## Work to be completed
Filter the lines below, copying only those with the string "Integer".

## Source data
====

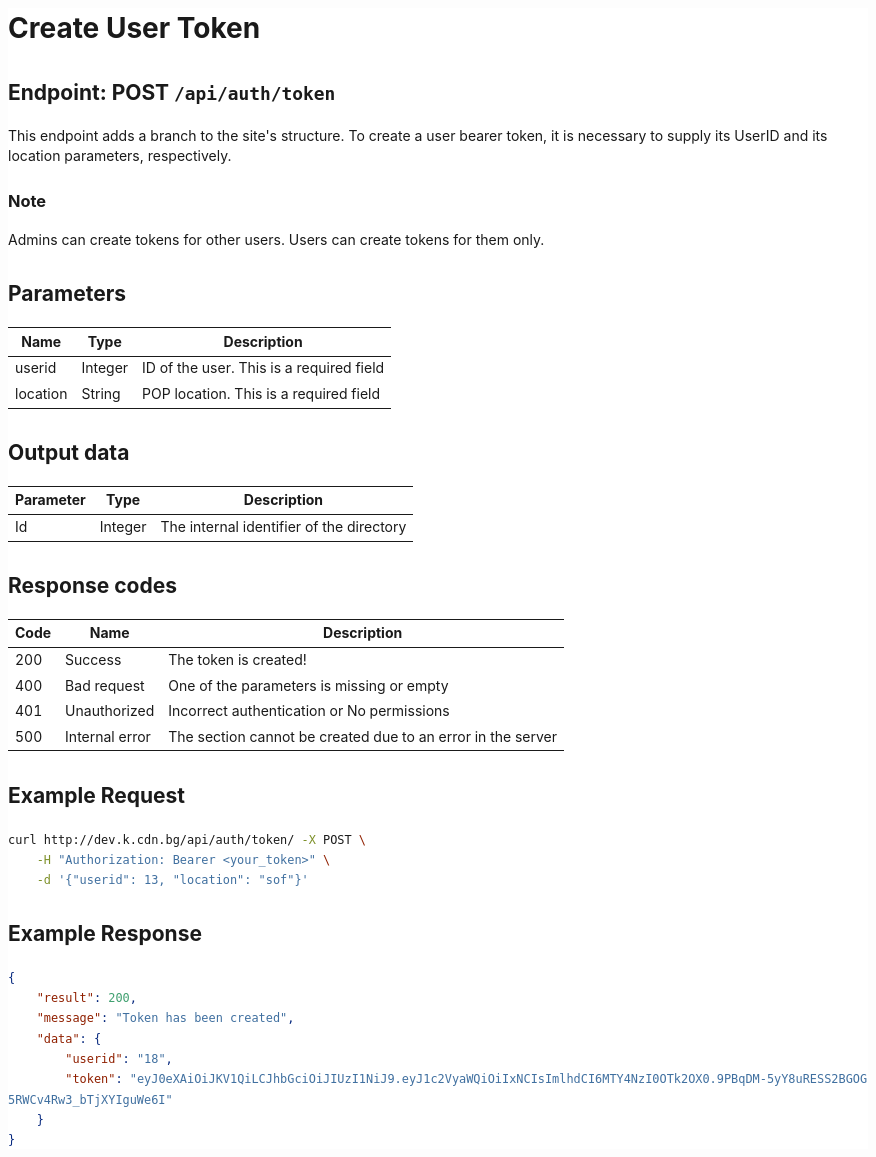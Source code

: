 
# Create User Token

## Endpoint: **POST** `/api/auth/token`

This endpoint adds a branch to the site's structure. To create a user bearer token, it is necessary to supply its UserID and its location parameters, respectively.

### Note

Admins can create tokens for other users. Users can create tokens for them only.

## Parameters

| Name | Type | Description |
| ---- | ---- | ----------- |
| userid | Integer | ID of the user. This is a required field |
| location | String | POP location. This is a required field |

## Output data 

| Parameter | Type | Description |
| --------- | ---- | ----------- |
| Id | Integer | The internal identifier of the directory |

## Response codes 

| Code | Name | Description |
| ---- | ---- | ----------- |
| 200 | Success | The token is created! |
| 400 | Bad request | One of the parameters is missing or empty |
| 401 | Unauthorized | Incorrect authentication or No permissions |
| 500 | Internal error | The section cannot be created due to an error in the server |

## Example Request

```bash
curl http://dev.k.cdn.bg/api/auth/token/ -X POST \
    -H "Authorization: Bearer <your_token>" \
	-d '{"userid": 13, "location": "sof"}' 
```
## Example Response

```json
{
    "result": 200,
    "message": "Token has been created",
    "data": {
        "userid": "18",
        "token": "eyJ0eXAiOiJKV1QiLCJhbGciOiJIUzI1NiJ9.eyJ1c2VyaWQiOiIxNCIsImlhdCI6MTY4NzI0OTk2OX0.9PBqDM-5yY8uRESS2BGOG5RWCv4Rw3_bTjXYIguWe6I"
    }
}
```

====

## Response to the exercise
| userid | Integer | ID of the user. This is a required field |
| Id | Integer | The internal identifier of the directory |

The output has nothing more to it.